Task:
Leave out the images and repeat every entry below exactly.

--- --- ---

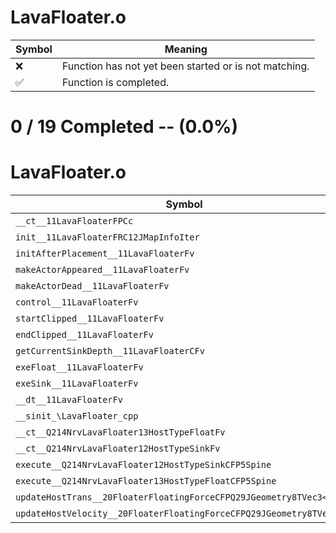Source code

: # LavaFloater.o
| Symbol | Meaning 
| ------------- | ------------- 
| :x: | Function has not yet been started or is not matching. 
| :white_check_mark: | Function is completed. 


# 0 / 19 Completed -- (0.0%)
# LavaFloater.o
| Symbol | Decompiled? |
| ------------- | ------------- |
| `__ct__11LavaFloaterFPCc` | :x: |
| `init__11LavaFloaterFRC12JMapInfoIter` | :x: |
| `initAfterPlacement__11LavaFloaterFv` | :x: |
| `makeActorAppeared__11LavaFloaterFv` | :x: |
| `makeActorDead__11LavaFloaterFv` | :x: |
| `control__11LavaFloaterFv` | :x: |
| `startClipped__11LavaFloaterFv` | :x: |
| `endClipped__11LavaFloaterFv` | :x: |
| `getCurrentSinkDepth__11LavaFloaterCFv` | :x: |
| `exeFloat__11LavaFloaterFv` | :x: |
| `exeSink__11LavaFloaterFv` | :x: |
| `__dt__11LavaFloaterFv` | :x: |
| `__sinit_\LavaFloater_cpp` | :x: |
| `__ct__Q214NrvLavaFloater13HostTypeFloatFv` | :x: |
| `__ct__Q214NrvLavaFloater12HostTypeSinkFv` | :x: |
| `execute__Q214NrvLavaFloater12HostTypeSinkCFP5Spine` | :x: |
| `execute__Q214NrvLavaFloater13HostTypeFloatCFP5Spine` | :x: |
| `updateHostTrans__20FloaterFloatingForceCFPQ29JGeometry8TVec3<f>` | :x: |
| `updateHostVelocity__20FloaterFloatingForceCFPQ29JGeometry8TVec3<f>` | :x: |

--- --- ---

Your response:
Source code

: # LavaFloater.o
| Symbol | Meaning 
| ------------- | ------------- 
| :x: | Function has not yet been started or is not matching. 
| :white_check_mark: | Function is completed. 


# 0 / 19 Completed -- (0.0%)
# LavaFloater.o
| Symbol | Decompiled? |
| ------------- | ------------- |
| `__ct__11LavaFloaterFPCc` | :x: |
| `init__11LavaFloaterFRC12JMapInfoIter` | :x: |
| `initAfterPlacement__11LavaFloaterFv` | :x: |
| `makeActorAppeared__11LavaFloaterFv` | :x: |
| `makeActorDead__11LavaFloaterFv` | :x: |
| `control__11LavaFloaterFv` | :x: |
| `startClipped__11LavaFloaterFv` | :x: |
| `endClipped__11LavaFloaterFv` | :x: |
| `getCurrentSinkDepth__11LavaFloaterCFv` | :x: |
| `exeFloat__11LavaFloaterFv` | :x: |
| `exeSink__11LavaFloaterFv` | :x: |
| `__dt__11LavaFloaterFv` | :x: |
| `__sinit_\LavaFloater_cpp` | :x: |
| `__ct__Q214NrvLavaFloater13HostTypeFloatFv` | :x: |
| `__ct__Q214NrvLavaFloater12HostTypeSinkFv` | :x: |
| `execute__Q214NrvLavaFloater12HostTypeSinkCFP5Spine` | :x: |
| `execute__Q214NrvLavaFloater13HostTypeFloatCFP5Spine` | :x: |
| `updateHostTrans__20FloaterFloatingForceCFPQ29JGeometry8TVec3<f>` | :x: |
| `updateHostVelocity__20FloaterFloatingForceCFPQ29JGeometry8TVec3<f>` | :x: |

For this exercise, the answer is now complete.